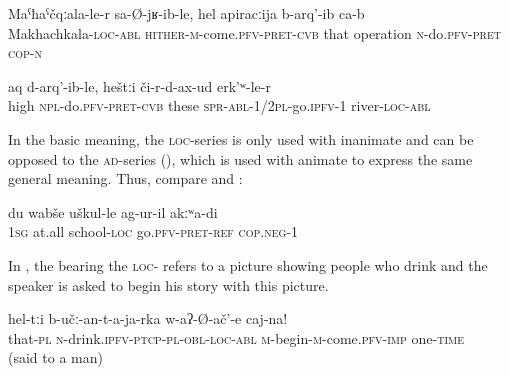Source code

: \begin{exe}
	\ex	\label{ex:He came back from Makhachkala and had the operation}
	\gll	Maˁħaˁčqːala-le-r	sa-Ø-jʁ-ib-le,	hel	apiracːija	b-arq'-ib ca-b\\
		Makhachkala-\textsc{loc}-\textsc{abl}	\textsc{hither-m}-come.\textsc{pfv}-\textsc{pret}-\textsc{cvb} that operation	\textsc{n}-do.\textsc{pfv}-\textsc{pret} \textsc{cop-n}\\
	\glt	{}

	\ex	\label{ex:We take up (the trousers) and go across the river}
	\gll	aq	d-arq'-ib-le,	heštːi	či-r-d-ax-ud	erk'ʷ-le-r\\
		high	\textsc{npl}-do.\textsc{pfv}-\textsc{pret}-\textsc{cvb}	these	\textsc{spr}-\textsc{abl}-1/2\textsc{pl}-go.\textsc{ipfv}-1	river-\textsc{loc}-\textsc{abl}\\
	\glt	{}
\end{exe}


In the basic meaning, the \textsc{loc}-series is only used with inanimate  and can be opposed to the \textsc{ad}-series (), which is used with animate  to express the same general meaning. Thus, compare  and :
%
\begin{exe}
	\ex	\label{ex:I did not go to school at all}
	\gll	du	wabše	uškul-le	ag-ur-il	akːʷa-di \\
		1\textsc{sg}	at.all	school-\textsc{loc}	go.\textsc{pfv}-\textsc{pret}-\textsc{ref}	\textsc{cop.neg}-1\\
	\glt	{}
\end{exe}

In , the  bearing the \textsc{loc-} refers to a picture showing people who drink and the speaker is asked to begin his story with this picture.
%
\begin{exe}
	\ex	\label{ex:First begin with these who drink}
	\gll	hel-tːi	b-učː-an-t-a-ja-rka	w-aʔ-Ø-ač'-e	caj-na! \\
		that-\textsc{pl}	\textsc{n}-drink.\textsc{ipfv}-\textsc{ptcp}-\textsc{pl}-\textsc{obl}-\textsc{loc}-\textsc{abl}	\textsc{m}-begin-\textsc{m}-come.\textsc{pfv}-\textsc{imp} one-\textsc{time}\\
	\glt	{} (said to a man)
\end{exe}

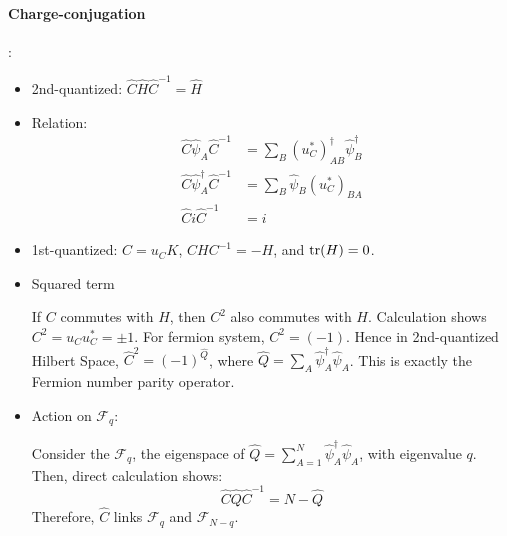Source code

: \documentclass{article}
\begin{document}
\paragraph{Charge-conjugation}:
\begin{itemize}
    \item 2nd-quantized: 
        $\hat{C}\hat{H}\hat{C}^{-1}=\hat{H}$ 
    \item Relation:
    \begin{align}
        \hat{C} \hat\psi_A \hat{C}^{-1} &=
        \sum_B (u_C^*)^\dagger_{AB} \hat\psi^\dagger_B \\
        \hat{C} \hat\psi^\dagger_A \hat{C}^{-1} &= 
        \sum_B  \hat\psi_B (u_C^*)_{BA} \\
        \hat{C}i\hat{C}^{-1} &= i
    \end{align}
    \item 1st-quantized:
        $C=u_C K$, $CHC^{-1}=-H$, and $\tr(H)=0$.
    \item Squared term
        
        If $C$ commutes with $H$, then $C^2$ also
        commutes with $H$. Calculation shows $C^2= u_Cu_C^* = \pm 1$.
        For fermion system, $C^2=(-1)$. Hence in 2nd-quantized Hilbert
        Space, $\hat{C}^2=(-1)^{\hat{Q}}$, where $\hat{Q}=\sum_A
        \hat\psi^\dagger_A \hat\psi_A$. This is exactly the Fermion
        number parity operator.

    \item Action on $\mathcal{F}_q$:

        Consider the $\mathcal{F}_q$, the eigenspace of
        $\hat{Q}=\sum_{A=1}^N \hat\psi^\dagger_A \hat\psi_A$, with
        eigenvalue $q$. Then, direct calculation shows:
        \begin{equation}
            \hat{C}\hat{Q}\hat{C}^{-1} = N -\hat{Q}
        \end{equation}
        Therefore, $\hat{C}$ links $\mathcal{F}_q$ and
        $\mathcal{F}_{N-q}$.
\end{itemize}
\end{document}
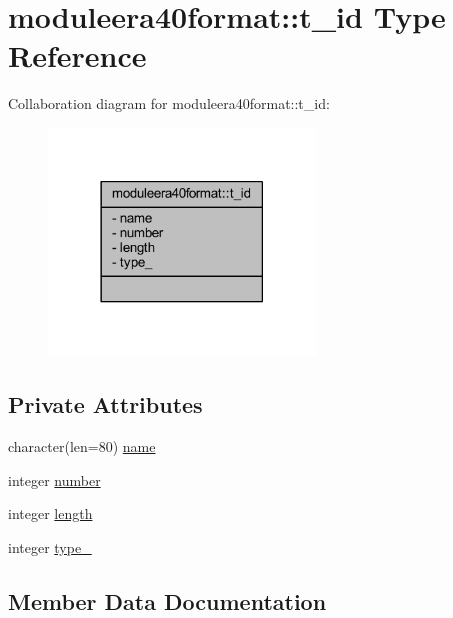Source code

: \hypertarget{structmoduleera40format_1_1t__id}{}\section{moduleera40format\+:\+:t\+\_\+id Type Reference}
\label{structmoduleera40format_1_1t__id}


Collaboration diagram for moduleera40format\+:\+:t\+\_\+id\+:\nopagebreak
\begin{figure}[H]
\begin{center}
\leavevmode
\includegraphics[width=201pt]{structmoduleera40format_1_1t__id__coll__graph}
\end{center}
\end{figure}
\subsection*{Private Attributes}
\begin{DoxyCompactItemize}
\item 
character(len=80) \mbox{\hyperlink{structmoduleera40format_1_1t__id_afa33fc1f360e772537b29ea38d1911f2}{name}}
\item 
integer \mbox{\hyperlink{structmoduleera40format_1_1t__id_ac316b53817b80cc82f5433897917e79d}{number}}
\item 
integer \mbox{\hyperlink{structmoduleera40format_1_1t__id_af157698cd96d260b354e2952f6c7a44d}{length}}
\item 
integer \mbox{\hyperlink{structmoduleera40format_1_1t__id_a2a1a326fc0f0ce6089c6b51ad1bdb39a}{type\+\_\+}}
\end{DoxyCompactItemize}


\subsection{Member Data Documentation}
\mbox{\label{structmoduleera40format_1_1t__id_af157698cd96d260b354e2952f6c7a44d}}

====

> [YOUR INSTRUCTIONS] From the listing, copy each line containing the word "Makhachkala".

> [FINISHED EXERCISE]
	\ex	\label{ex:He came back from Makhachkala and had the operation}
		Makhachkala-\textsc{loc}-\textsc{abl}	\textsc{hither-m}-come.\textsc{pfv}-\textsc{pret}-\textsc{cvb} that operation	\textsc{n}-do.\textsc{pfv}-\textsc{pret} \textsc{cop-n}\\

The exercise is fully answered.